Your goal: State how many lines in the listing below include the string "path". The answer is the number alone.

Task input:
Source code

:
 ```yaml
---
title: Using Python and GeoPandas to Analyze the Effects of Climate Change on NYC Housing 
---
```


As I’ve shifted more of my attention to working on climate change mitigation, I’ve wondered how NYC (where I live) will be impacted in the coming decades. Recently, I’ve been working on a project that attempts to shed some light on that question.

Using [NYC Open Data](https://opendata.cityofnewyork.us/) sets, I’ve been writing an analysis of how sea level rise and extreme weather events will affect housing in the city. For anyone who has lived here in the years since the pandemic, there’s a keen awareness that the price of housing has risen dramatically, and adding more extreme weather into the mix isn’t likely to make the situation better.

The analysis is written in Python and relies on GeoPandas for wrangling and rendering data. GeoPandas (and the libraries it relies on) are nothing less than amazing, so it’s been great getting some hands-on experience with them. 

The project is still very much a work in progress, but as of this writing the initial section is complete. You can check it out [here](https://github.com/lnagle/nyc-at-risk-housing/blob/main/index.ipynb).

* * *

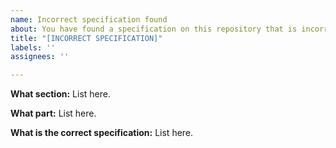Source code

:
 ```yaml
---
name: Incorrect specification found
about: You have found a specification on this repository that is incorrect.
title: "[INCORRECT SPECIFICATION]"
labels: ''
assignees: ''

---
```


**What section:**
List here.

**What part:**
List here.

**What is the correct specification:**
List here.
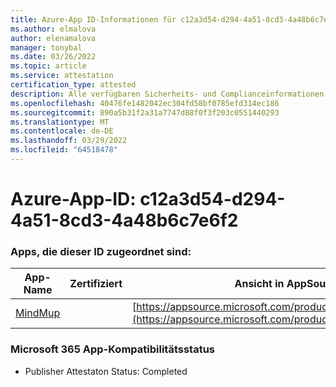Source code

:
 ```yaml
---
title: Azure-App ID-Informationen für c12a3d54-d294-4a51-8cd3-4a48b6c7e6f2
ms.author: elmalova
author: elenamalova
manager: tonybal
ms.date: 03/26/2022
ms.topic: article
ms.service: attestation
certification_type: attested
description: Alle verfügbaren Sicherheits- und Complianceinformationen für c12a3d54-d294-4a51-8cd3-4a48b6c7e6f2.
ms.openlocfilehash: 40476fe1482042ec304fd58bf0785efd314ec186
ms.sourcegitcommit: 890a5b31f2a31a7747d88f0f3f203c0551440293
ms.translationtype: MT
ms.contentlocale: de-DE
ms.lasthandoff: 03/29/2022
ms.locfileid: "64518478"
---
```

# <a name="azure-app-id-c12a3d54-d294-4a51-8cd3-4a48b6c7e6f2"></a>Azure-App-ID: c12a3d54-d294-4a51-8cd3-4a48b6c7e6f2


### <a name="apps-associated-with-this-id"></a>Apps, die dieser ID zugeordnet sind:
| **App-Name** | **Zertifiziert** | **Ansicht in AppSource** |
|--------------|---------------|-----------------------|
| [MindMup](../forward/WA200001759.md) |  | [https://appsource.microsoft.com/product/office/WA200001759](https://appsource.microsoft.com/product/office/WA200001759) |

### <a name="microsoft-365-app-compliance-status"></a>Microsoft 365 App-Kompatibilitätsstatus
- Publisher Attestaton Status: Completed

...

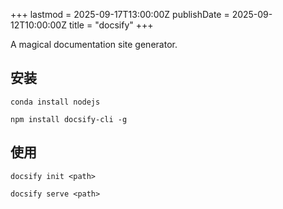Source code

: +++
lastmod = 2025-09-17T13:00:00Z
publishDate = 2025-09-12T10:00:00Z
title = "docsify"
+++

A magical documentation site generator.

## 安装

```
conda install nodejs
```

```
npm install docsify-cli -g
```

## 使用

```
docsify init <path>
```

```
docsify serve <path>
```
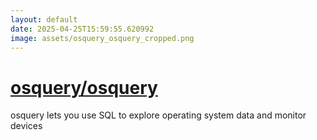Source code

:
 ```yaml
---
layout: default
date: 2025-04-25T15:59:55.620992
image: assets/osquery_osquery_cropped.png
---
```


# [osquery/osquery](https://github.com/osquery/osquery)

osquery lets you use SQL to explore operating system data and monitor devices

Written solution: 2